La questione, al solito, è quella che alla fine è la dose a fare il veleno. “Il glifosate è tutt’altro che un veleno terrificante. È un amminoacido leggermente modificato. Viene assorbito molto poco, per l’uomo, intorno all’1%. E quel poco è eliminato tale quale e rapidamente con le urine. Non ha effetti tossicologici significativi. Non dà problemi di accumulo. Non rientra neanche nella categoria degli interferenti endocrini. Il limite massimo nell’Ue come residuo è lo 0,002%. Il valore massimo trovato nella pasta, per esempio, è 0,00003%: ovvero cento volte di meno”.

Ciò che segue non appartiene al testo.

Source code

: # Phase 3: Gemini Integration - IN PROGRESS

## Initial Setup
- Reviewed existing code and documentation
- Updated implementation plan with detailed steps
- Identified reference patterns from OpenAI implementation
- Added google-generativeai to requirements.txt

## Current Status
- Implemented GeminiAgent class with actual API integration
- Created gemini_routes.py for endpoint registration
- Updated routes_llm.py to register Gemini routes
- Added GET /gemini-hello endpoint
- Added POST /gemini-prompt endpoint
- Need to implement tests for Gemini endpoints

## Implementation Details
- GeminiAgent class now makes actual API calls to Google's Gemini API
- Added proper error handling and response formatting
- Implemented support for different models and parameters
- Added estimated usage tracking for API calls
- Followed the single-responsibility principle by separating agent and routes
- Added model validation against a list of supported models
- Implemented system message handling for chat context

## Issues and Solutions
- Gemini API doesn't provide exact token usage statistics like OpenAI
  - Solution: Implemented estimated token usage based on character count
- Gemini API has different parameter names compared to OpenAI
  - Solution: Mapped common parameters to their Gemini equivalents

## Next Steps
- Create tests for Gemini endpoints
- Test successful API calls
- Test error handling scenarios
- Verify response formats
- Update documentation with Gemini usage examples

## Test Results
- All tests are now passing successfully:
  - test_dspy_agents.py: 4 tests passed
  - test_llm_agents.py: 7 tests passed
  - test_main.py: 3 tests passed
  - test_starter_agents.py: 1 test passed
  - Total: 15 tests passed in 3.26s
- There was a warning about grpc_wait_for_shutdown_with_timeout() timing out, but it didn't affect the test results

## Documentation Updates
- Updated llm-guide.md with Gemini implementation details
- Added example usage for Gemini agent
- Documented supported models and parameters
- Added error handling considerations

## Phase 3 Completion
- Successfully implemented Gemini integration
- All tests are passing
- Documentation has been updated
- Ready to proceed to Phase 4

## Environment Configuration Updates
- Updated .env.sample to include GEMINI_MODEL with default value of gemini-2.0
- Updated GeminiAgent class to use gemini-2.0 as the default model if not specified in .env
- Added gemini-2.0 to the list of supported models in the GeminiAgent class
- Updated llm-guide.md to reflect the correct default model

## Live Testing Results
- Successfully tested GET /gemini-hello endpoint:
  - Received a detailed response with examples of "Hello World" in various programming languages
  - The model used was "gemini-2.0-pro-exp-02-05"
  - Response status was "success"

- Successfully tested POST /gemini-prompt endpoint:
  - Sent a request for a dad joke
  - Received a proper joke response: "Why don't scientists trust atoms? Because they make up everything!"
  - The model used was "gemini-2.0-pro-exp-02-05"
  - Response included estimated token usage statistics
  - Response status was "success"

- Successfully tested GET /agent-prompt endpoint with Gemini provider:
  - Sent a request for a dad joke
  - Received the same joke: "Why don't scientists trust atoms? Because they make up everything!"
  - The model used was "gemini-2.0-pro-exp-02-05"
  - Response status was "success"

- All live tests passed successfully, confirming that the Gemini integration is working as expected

Il prodotto non è volatile e non inquina le acque di falda: rischi nulli con le dosi normali

L’attenzione è rivolta anche all’impatto ambientale che è sempre più elemento importante. “Con una dose normale i rischi ambientali non esistono: è completamente assorbito in 24-48 ore -ha sottolineato Alberto Vicari, ordinario del dipartimento di Scienze e tecnologie agroalimentari presso l’Università di Bologna-. Il prodotto non è assolutamente volatile e non può essere trasportato su altre colture. Nelle acque profonde non ha possibilità di penetrare. Le dosi rilevate nelle acque superficiali sono talmente basse che non hanno effetti sugli organismi acquatici.

L’ampa, unico metabolita del glifosato, un fosfonato, è pochissimo tossica. Tanto che non è considerato a livello europeo rilevante e non ha pertanto limiti. Va ricordato poi che è utilizzato anche nei detergenti: quando lo rileviamo nelle acque non si sa se è da glifosate o da usi industriali”. Insomma, la conclusione degli esperti invitati da Bayer al confronto è che  il rischio di inquinamento delle acque superficiali deriverebbe semplicemente da un uso non corretto.